Oddly, incident TM225382 at roughly the same time reported that “Admins are unable to modify or add Microsoft Teams retention policies within the Microsoft Teams admin center.” Leaving aside the fact that retention policies are managed through the Microsoft 365 compliance center, the incident described an error apparently related to a non-existing entityMetadata command parameter. Overall, October 29 was a bad day for Teams retention processing.
Retention policies separate Teams chats and channel conversations from other workloads. In other words, you can’t create a single all-embracing policy covering Exchange Online, SharePoint Online, OneDrive for Business, and Teams. There are good reasons for this, including:
Microsoft chose to leverage the tried and trusted Exchange Online MFA for Teams retention processing because it avoided the need to create a new framework for Teams. So far, the mechanism has worked well.

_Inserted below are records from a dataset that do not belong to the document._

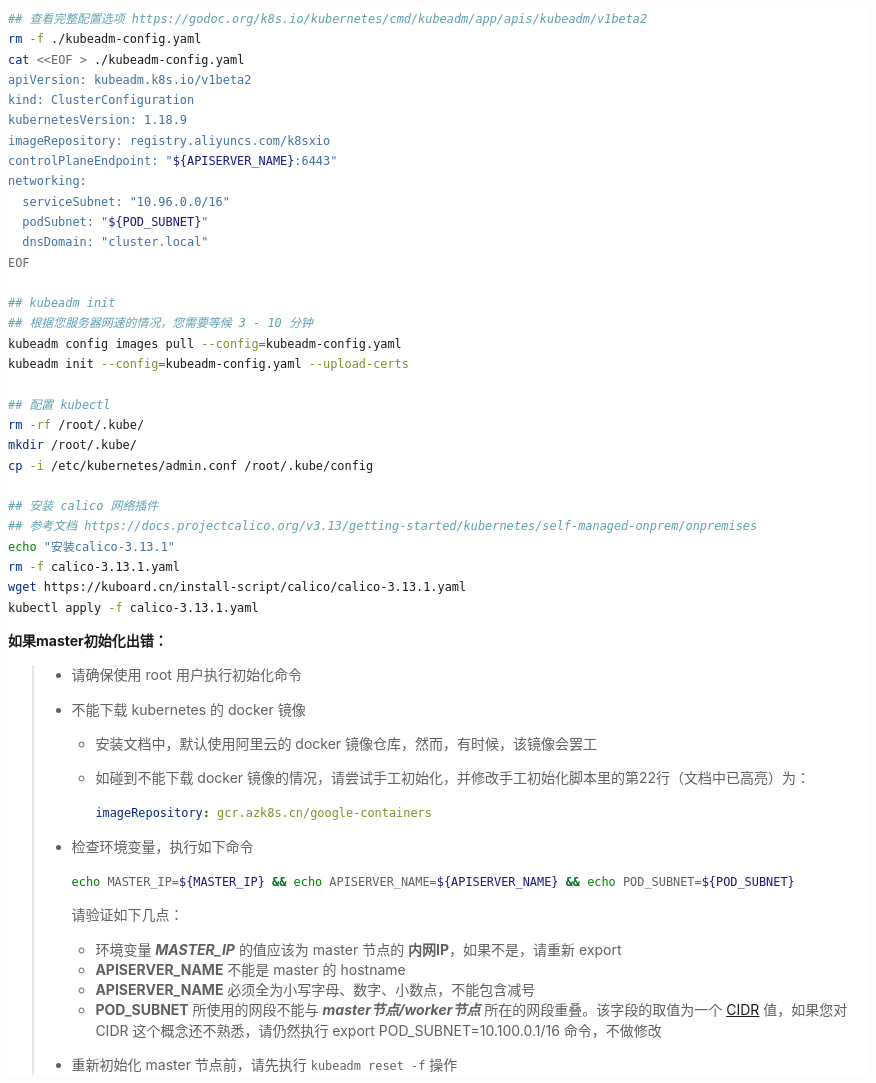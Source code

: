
 ```sh
## 查看完整配置选项 https://godoc.org/k8s.io/kubernetes/cmd/kubeadm/app/apis/kubeadm/v1beta2
rm -f ./kubeadm-config.yaml
cat <<EOF > ./kubeadm-config.yaml
apiVersion: kubeadm.k8s.io/v1beta2
kind: ClusterConfiguration
kubernetesVersion: 1.18.9
imageRepository: registry.aliyuncs.com/k8sxio
controlPlaneEndpoint: "${APISERVER_NAME}:6443"
networking:
  serviceSubnet: "10.96.0.0/16"
  podSubnet: "${POD_SUBNET}"
  dnsDomain: "cluster.local"
EOF

## kubeadm init
## 根据您服务器网速的情况，您需要等候 3 - 10 分钟
kubeadm config images pull --config=kubeadm-config.yaml
kubeadm init --config=kubeadm-config.yaml --upload-certs

## 配置 kubectl
rm -rf /root/.kube/
mkdir /root/.kube/
cp -i /etc/kubernetes/admin.conf /root/.kube/config

## 安装 calico 网络插件
## 参考文档 https://docs.projectcalico.org/v3.13/getting-started/kubernetes/self-managed-onprem/onpremises
echo "安装calico-3.13.1"
rm -f calico-3.13.1.yaml
wget https://kuboard.cn/install-script/calico/calico-3.13.1.yaml
kubectl apply -f calico-3.13.1.yaml

```

**如果master初始化出错：**

> - 请确保使用 root 用户执行初始化命令
>
> - 不能下载 kubernetes 的 docker 镜像
>
>   - 安装文档中，默认使用阿里云的 docker 镜像仓库，然而，有时候，该镜像会罢工
>
>   - 如碰到不能下载 docker 镜像的情况，请尝试手工初始化，并修改手工初始化脚本里的第22行（文档中已高亮）为：
>
>     ```yaml
>     imageRepository: gcr.azk8s.cn/google-containers
>     ```
>
> - 检查环境变量，执行如下命令
>
>   ```sh
>   echo MASTER_IP=${MASTER_IP} && echo APISERVER_NAME=${APISERVER_NAME} && echo POD_SUBNET=${POD_SUBNET}
>   ```
>
>   请验证如下几点：
>
>   - 环境变量 ***MASTER_IP*** 的值应该为 master 节点的 **内网IP**，如果不是，请重新 export
>   - **APISERVER_NAME** 不能是 master 的 hostname
>   - **APISERVER_NAME** 必须全为小写字母、数字、小数点，不能包含减号
>   - **POD_SUBNET** 所使用的网段不能与 ***master节点/worker节点*** 所在的网段重叠。该字段的取值为一个 [CIDR](https://kuboard.cn/glossary/cidr.html) 值，如果您对 CIDR 这个概念还不熟悉，请仍然执行 export POD_SUBNET=10.100.0.1/16 命令，不做修改
>
> - 重新初始化 master 节点前，请先执行 `kubeadm reset -f` 操作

It’s easy to see how a bug which caused the MFA to apply a restrictive 1-day Teams deletion policy to user mailboxes could wreak havoc. Although slow because of the amount of processing needed to remove almost every item in every mailbox, MFA would eventually finish, and everyone would have a very clean mailbox. The chaos that can flow from an error in a retention policy was illustrated in August when an incorrect policy update resulted in the loss of personal chat data for 145,000 users in the KPMG tenant.
The root causes reported in EX225368 and TM225382 both point to the problem being a GUI issue: “A recently deployed Exchange Online Protection (EOP) update contained an issue that caused Teams delete-specific retention polices updated on or after October 27, 2020 to be misclassified in the admin center User Interface (UI) and show up as Exchange Online delete-specific retention policies.”
In other words, the Compliance Center displayed a Teams retention policy as if it seemed to apply to Exchange Online, but no action occurred to make the MFA process mailboxes erroneously. Microsoft closed off with the flat statement that “We are reviewing our update and QA procedures to better understand how this issue was missed to help prevent similar impact in the future. This is the final update for the event.”
What is clear is that this incident demonstrated some poor performance in Microsoft quality assurance and testing. Even if it’s just a GUI problem, how a bug like this managed to get through testing, assuming testing happened, is quite inexplicable. The dark side of cloud systems is the loss of control organizations have over the systems they depend on. The implicit understanding is that Microsoft will ensure that everything works right inside Microsoft 365 and they have the people, tools, and resources to live up to that commitment. Seeing something like this sneak through into production takes some of the gloss off Microsoft’s vaunted DevOps approach to Microsoft 365 operations. It also begs the question if Microsoft pushes through updates into production faster than they should.
There’s no excuse for a bug which potentially compromises user data. Proponents of third-party backup and archiving solutions are already making the most of the problem to point out just how valuable an independent store is.
It seems unlikely that any user data was affected by this problem, but if a retention policy did go haywire and remove everything more than one day old from user mailboxes, could you really get everything back? The process to restore mailboxes for an entire Office 365 tenant using inbuilt or third-party tools is a debate worth having. I’ll leave that to another day.